Stock Awards – Fair Value on the Date of Grant.  Formerly, the rules required disclosure of the annual accounting charge of stock option grants in the Summary Compensation Table and Director Compensation Table.  To more accurately reflect the decision made by the compensation committee in making such awards, the new rules require disclosure of the fair value on the date of grant, computed in accordance with FASB ASC Topic 718.

Performance Awards – Probable Outcome Value vs. Potential Maximum Value.  Under the grant date fair value method for valuing stock awards (see above), if fair value on the grant date were based upon the potential maximum performance (and thus maximum compensation) being attained, companies would be disclosing values that the compensation committee had set as a “cap” on attainable compensation, rather than the lower “target” compensation the committee expected to pay.  To avoid investors and competitors misperceiving intended compensation levels, which could inflate benchmarking values or discourage some committees from using performance awards as a component of compensation, performance awards will be valued based upon “probable” outcome as of the grant date.

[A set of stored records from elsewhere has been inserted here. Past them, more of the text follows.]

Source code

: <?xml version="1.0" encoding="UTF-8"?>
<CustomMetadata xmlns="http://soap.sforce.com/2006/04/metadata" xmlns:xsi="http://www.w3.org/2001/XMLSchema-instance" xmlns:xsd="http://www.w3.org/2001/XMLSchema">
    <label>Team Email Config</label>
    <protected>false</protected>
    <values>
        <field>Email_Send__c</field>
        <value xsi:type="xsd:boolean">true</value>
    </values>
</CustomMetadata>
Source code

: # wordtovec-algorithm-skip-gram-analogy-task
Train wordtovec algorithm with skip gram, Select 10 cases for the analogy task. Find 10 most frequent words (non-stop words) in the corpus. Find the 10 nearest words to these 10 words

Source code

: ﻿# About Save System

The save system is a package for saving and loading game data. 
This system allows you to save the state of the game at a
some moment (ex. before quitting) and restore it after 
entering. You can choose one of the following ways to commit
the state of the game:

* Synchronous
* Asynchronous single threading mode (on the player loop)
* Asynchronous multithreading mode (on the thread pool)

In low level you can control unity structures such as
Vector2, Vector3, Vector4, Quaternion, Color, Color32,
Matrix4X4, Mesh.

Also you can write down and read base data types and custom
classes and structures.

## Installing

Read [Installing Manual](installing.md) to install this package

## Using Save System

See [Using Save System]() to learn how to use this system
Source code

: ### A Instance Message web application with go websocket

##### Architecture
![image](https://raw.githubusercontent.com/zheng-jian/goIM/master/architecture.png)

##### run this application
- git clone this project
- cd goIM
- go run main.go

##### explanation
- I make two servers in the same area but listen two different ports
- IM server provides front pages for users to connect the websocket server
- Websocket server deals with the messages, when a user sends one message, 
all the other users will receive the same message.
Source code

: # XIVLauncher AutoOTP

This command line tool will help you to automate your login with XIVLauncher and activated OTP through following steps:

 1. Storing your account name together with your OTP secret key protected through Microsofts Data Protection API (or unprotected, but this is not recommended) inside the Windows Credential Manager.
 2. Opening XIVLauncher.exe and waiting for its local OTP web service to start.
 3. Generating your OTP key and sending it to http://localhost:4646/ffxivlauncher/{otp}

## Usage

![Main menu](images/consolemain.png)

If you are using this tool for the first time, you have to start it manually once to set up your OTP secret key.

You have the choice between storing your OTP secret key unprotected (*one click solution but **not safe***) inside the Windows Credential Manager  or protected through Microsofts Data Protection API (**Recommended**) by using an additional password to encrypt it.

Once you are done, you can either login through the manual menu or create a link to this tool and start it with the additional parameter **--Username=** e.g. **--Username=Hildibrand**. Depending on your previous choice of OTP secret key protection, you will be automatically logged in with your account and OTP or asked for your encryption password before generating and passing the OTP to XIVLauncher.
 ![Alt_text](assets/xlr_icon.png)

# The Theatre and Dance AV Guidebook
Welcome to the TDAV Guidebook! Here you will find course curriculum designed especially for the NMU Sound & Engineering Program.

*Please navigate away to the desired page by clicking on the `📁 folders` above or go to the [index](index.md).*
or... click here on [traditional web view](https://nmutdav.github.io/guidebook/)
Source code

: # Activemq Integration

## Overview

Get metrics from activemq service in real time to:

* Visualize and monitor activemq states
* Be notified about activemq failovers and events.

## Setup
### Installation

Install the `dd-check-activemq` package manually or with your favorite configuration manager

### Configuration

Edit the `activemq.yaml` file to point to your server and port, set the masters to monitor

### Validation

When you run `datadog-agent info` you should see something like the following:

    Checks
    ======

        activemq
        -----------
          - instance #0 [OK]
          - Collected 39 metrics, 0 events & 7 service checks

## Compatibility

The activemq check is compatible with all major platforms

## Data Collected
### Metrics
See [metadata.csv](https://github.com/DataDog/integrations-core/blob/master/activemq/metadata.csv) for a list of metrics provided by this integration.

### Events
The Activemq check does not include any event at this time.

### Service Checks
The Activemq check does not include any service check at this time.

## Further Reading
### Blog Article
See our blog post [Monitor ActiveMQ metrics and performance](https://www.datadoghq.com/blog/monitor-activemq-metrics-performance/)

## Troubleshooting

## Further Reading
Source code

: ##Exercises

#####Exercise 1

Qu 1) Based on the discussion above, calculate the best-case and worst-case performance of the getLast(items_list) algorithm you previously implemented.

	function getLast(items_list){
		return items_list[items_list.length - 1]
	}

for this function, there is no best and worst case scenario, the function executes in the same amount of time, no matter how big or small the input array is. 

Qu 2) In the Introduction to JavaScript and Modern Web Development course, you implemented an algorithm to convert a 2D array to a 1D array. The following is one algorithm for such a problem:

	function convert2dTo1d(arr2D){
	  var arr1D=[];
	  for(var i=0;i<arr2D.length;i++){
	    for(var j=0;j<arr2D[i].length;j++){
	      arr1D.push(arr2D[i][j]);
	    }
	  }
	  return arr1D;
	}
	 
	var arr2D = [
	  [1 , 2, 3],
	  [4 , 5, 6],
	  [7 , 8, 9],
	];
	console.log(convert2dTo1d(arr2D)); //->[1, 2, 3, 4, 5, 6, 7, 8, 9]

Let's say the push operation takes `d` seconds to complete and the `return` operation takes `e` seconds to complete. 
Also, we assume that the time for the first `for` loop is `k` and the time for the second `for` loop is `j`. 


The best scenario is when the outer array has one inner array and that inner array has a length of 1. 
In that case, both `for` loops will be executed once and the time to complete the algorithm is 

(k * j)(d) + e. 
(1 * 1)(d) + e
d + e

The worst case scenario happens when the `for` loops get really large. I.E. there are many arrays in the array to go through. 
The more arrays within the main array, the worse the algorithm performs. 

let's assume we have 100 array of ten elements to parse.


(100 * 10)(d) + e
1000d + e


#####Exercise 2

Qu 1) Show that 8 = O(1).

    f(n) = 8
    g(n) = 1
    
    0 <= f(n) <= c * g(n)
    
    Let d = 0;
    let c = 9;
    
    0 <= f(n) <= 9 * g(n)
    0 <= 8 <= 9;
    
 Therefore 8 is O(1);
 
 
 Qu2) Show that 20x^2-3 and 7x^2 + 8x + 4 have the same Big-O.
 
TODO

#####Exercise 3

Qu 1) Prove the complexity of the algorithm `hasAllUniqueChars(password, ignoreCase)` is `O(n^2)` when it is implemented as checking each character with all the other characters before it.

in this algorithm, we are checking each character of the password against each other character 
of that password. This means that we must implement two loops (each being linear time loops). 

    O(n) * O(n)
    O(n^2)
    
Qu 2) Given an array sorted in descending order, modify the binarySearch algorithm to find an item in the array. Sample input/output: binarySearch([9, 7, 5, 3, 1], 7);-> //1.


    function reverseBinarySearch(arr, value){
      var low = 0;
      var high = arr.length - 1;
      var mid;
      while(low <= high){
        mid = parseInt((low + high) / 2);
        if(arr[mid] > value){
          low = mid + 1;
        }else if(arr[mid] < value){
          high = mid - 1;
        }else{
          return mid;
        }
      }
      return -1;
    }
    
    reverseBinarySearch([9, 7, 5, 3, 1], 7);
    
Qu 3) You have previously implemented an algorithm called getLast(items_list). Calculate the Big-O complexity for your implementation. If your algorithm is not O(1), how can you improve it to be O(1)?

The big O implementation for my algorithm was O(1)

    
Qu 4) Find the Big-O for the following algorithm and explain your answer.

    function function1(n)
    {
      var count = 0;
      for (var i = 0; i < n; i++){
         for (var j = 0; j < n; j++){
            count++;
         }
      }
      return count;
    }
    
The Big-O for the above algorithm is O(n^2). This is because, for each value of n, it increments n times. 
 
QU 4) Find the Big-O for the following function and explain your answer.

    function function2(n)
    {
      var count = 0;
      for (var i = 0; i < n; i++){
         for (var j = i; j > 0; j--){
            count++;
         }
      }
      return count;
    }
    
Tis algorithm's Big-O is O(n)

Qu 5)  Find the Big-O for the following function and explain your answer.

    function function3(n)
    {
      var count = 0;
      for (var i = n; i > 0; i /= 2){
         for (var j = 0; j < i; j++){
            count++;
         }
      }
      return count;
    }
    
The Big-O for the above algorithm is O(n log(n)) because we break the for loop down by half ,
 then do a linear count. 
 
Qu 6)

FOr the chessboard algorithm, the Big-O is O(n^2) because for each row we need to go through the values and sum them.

Employee Compensation Policies That May Encourage Risk-Taking Behavior (applicable only to accelerated filers).  In response to the crisis in the financial services sector in 2008-2009, the SEC is now requiring public companies to disclose information on how incentive compensation policies may encourage risk-taking behavior.  The requirement does not apply to smaller reporting companies, but accelerated filers must now provide a narrative disclosure of any compensation policies or practices that create risks that are “reasonably likely” to have a “material adverse effect” on the company.  If the company has offsetting steps or controls designed to limit or mitigate risk or balance incentives, the board may consider those controls in determining whether the company has crossed the “reasonably likely” or “material adverse effect” thresholds, either of which would trigger the additional disclosure requirements. The new requirements apply with respect to all employees, not just directors and top executives.

Compensation Consultants Providing Other Services.  To enable investors to identify potential conflicts of interest between companies and their compensation consultants, the SEC now requires that if a compensation consultant also provides other types of services to the company and receives fees exceeding $120,000 for those additional services, certain disclosures, including the amount of fees paid, must be made.

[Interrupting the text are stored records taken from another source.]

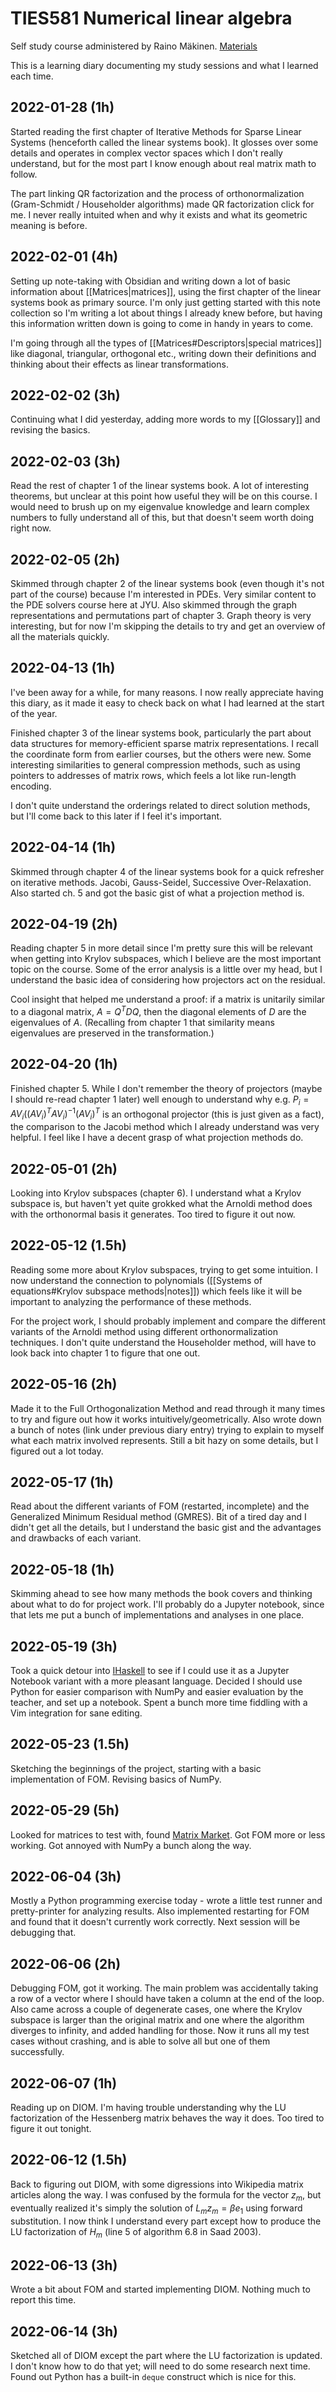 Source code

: # TIES581 Numerical linear algebra

Self study course administered by Raino Mäkinen. [Materials](http://users.jyu.fi/~rainom/numlin/)

This is a learning diary documenting my study sessions and what I learned each time.

## 2022-01-28 (1h)

Started reading the first chapter of Iterative Methods for Sparse Linear
Systems (henceforth called the linear systems book). It glosses over some
details and operates in complex vector spaces which I don't really understand,
but for the most part I know enough about real matrix math to follow.

The part linking QR factorization and the process of orthonormalization
(Gram-Schmidt / Householder algorithms) made QR factorization click for me. I
never really intuited when and why it exists and what its geometric meaning is
before.

## 2022-02-01 (4h)

Setting up note-taking with Obsidian and writing down a lot of basic
information about [[Matrices|matrices]], using the first chapter of the linear
systems book as primary source. I'm only just getting started with this note
collection so I'm writing a lot about things I already knew before, but having
this information written down is going to come in handy in years to come.

I'm going through all the types of [[Matrices#Descriptors|special matrices]]
like diagonal, triangular, orthogonal etc., writing down their definitions and
thinking about their effects as linear transformations.

## 2022-02-02 (3h)

Continuing what I did yesterday, adding more words to my [[Glossary]]
and revising the basics.

## 2022-02-03 (3h)

Read the rest of chapter 1 of the linear systems book. A lot of interesting
theorems, but unclear at this point how useful they will be on this course. I
would need to brush up on my eigenvalue knowledge and learn complex numbers to
fully understand all of this, but that doesn't seem worth doing right now.

## 2022-02-05 (2h)

Skimmed through chapter 2 of the linear systems book (even though it's not part
of the course) because I'm interested in PDEs. Very similar content to the PDE
solvers course here at JYU. Also skimmed through the graph representations and
permutations part of chapter 3. Graph theory is very interesting, but for now
I'm skipping the details to try and get an overview of all the materials quickly.

## 2022-04-13 (1h)

I've been away for a while, for many reasons. I now really appreciate having
this diary, as it made it easy to check back on what I had learned at the
start of the year.

Finished chapter 3 of the linear systems book, particularly the part about
data structures for memory-efficient sparse matrix representations.
I recall the coordinate form from earlier courses, but the others were new.
Some interesting similarities to general compression methods, such as using
pointers to addresses of matrix rows, which feels a lot like run-length
encoding.

I don't quite understand the orderings related to direct solution methods,
but I'll come back to this later if I feel it's important.

## 2022-04-14 (1h)

Skimmed through chapter 4 of the linear systems book for a quick refresher on
iterative methods. Jacobi, Gauss-Seidel, Successive Over-Relaxation.
Also started ch. 5 and got the basic gist of what a projection method is.

## 2022-04-19 (2h)

Reading chapter 5 in more detail since I'm pretty sure this will be relevant
when getting into Krylov subspaces, which I believe are the most important
topic on the course. Some of the error analysis is a little over my head,
but I understand the basic idea of considering how projectors act on the residual.

Cool insight that helped me understand a proof: if a matrix is unitarily
similar to a diagonal matrix, $A = Q^TDQ$, then the diagonal elements of $D$ are the
eigenvalues of $A$. (Recalling from chapter 1 that similarity means
eigenvalues are preserved in the transformation.)

## 2022-04-20 (1h)

Finished chapter 5. While I don't remember the theory of projectors
(maybe I should re-read chapter 1 later) well enough to understand why e.g.
$P_i = AV_i((AV_i)^TAV_i)^{-1}(AV_i)^T$ is an orthogonal projector (this is just given as a fact),
the comparison to the Jacobi method which I already understand was very helpful.
I feel like I have a decent grasp of what projection methods do.

## 2022-05-01 (2h)

Looking into Krylov subspaces (chapter 6). I understand what a Krylov
subspace is, but haven't yet quite grokked what the Arnoldi method
does with the orthonormal basis it generates. Too tired to figure it out now.

## 2022-05-12 (1.5h)

Reading some more about Krylov subspaces, trying to get some intuition.
I now understand the connection to polynomials ([[Systems of equations#Krylov subspace methods|notes]])
which feels like it will be important to analyzing the performance of these methods.

For the project work, I should probably implement and compare the different variants
of the Arnoldi method using different orthonormalization techniques.
I don't quite understand the Householder method, will have to look back into
chapter 1 to figure that one out.

## 2022-05-16 (2h)

Made it to the Full Orthogonalization Method and read through it many times
to try and figure out how it works intuitively/geometrically.
Also wrote down a bunch of notes (link under previous diary entry)
trying to explain to myself what each matrix involved represents.
Still a bit hazy on some details, but I figured out a lot today.

## 2022-05-17 (1h)

Read about the different variants of FOM (restarted, incomplete) and
the Generalized Minimum Residual method (GMRES). Bit of a tired day
and I didn't get all the details, but I understand the basic gist
and the advantages and drawbacks of each variant.

## 2022-05-18 (1h)

Skimming ahead to see how many methods the book covers
and thinking about what to do for project work.
I'll probably do a Jupyter notebook, since that lets me
put a bunch of implementations and analyses in one place.

## 2022-05-19 (3h)

Took a quick detour into [IHaskell](https://github.com/IHaskell/IHaskell)
to see if I could use it as a Jupyter Notebook variant with a more pleasant
language. Decided I should use Python for easier comparison with NumPy
and easier evaluation by the teacher, and set up a notebook.
Spent a bunch more time fiddling with a Vim integration for sane editing.

## 2022-05-23 (1.5h)

Sketching the beginnings of the project, starting with a basic implementation
of FOM. Revising basics of NumPy.

## 2022-05-29 (5h)

Looked for matrices to test with, found [Matrix Market](https://math.nist.gov/MatrixMarket/).
Got FOM more or less working. Got annoyed with NumPy a bunch along the way.

## 2022-06-04 (3h)

Mostly a Python programming exercise today - wrote a little test runner
and pretty-printer for analyzing results. Also implemented restarting
for FOM and found that it doesn't currently work correctly.
Next session will be debugging that.

## 2022-06-06 (2h)

Debugging FOM, got it working. The main problem was accidentally taking a row
of a vector where I should have taken a column at the end of the loop.
Also came across a couple of degenerate cases, one where the Krylov subspace
is larger than the original matrix and one where the algorithm diverges to
infinity, and added handling for those. Now it runs all my test cases without
crashing, and is able to solve all but one of them successfully.

## 2022-06-07 (1h)

Reading up on DIOM. I'm having trouble understanding why the LU factorization
of the Hessenberg matrix behaves the way it does. Too tired to figure it out tonight.

## 2022-06-12 (1.5h)

Back to figuring out DIOM, with some digressions into Wikipedia matrix articles
along the way. I was confused by the formula for the vector $z_m$, but
eventually realized it's simply the solution of  $L_mz_m = \beta e_1$
using forward substitution. I now think I understand every part except how to
produce the LU factorization of $H_m$ (line 5 of algorithm 6.8 in Saad 2003).

## 2022-06-13 (3h)

Wrote a bit about FOM and started implementing DIOM.
Nothing much to report this time.

## 2022-06-14 (3h)

Sketched all of DIOM except the part where the LU factorization is updated.
I don't know how to do that yet; will need to do some research next time.
Found out Python has a built-in `deque` construct which is nice for this.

Leadership and Risk Oversight.  In response to the failure of numerous financial institutions and the instability of the financial sector generally, the SEC has adopted new disclosure requirements with respect to the leadership and the division of responsibilities among the board, the principal executive officers and independent directors, all with a view toward improving risk management, or more specifically with respect to the board, risk oversight.  The new rule require issuers to disclose:

  • the rational behind its board leadership structure,
  • whether and why it has chosen to combine or separate the principal executive officer and board chairman positions,
  • a description of the board’s role in the oversight of risks,
  • whether risk oversight is performed by the whole board, by the audit committee, by a risk oversight committee or by any combination of the above or any other manner, and
  • whether the individuals who supervise the day-to-day risk management responsibilities report directly to the board as a whole or to a board committee or how the board or committee otherwise receives information from such individuals.

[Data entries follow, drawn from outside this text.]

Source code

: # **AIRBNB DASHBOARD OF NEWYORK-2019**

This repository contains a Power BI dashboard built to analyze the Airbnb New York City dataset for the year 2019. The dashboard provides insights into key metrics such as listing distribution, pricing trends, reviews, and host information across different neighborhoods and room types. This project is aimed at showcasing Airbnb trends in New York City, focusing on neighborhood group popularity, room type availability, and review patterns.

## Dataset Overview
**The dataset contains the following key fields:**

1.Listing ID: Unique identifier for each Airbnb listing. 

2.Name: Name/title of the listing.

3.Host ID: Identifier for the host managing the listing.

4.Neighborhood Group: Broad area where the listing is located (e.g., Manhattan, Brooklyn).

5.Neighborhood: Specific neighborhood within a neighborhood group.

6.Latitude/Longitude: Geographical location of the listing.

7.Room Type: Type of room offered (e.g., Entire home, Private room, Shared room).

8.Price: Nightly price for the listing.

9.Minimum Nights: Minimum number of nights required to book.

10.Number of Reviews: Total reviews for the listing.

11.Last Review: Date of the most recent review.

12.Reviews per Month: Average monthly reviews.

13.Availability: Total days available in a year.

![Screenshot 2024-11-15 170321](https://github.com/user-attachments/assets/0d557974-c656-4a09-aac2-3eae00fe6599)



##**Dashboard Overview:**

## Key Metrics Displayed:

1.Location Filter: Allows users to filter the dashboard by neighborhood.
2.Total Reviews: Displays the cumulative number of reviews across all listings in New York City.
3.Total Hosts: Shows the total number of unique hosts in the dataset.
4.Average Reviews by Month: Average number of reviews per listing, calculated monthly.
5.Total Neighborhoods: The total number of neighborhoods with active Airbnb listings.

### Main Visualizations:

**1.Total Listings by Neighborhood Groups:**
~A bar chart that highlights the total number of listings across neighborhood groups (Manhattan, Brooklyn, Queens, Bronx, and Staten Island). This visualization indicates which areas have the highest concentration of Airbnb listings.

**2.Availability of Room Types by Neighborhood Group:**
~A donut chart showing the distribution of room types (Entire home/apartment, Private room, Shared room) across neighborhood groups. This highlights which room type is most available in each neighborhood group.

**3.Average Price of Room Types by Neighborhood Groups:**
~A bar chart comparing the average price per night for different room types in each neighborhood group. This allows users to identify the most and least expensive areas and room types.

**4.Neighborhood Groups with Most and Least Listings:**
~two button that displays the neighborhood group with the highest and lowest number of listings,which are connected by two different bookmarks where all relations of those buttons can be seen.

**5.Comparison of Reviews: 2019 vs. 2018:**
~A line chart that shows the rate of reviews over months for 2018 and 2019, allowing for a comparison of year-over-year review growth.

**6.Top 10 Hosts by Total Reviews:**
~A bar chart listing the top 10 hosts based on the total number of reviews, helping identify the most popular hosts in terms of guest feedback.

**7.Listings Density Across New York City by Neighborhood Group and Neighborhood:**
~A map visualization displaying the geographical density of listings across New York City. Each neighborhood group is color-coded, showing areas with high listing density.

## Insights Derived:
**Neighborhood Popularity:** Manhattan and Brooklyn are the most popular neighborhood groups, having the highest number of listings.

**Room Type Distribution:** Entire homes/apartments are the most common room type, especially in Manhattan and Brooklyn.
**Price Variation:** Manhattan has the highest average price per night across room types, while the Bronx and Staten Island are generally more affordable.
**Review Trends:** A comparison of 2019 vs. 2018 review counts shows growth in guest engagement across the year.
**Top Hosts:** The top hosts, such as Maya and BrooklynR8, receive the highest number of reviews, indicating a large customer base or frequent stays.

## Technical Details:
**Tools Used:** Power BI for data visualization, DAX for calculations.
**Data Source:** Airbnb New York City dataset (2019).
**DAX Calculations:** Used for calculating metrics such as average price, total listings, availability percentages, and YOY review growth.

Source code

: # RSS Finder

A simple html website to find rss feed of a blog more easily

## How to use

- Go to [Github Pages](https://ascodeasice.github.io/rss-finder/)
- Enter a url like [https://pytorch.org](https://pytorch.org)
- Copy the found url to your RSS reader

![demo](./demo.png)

Directors and Nominees – Qualifications and Legal Proceedings.   The SEC has increased disclosure requirements with respect to both directors’ and nominees’ background and qualifications. Issuers are now required to disclose the particular experience, qualifications, attributes or skills that led the board to conclude that the director (or nominee) should serve as a director.  Companies must also disclose any and all directorships held by each director and nominee during the past five years regardless of whether a directorship is still held at the time of filing. Formerly, disclosure of only current directorships was required.  Lastly, the SEC expanded disclosure of legal proceedings involving a director or nominee in an attempt to better enable investors to assess the individual’s competency and character.  Disclosure is now required for legal proceedings that occurred in the last ten years rather than five, and for certain types of legal proceedings that formerly were not required to be disclosed.

Board Diversity.  On the premises that board diversity is a factor in investors’ voting decisions and diverse board are better able to recruit talent and retain staff, the SEC now requires disclosure of the board’s policies on diversity.  The company must disclose whether its nominating committee considers diversity in evaluating and selecting individuals for nomination.  If diversity is considered by the committee, the company must disclose how its diversity policy is implemented as well as how its effectiveness is assessed.

Immediate Reporting of Voting Results on Form 8-K.  Citing the direct and immediate impact voting can have on elections, changes in shareholder rights, investments, divestments and capital changes, the SEC will now require voting results to be reported on Form 8-K.  Preliminary voting results must be filed within four days after the shareholders’ meeting, in which case a Form 8-K/A (an amendment to the initial Form 8-K) must be filed within four business days of the final voting results being known.  However, if the final voting results are known within the four business days immediately following the meeting, the company may simply disclose the final voting results in the initial Form 8-K.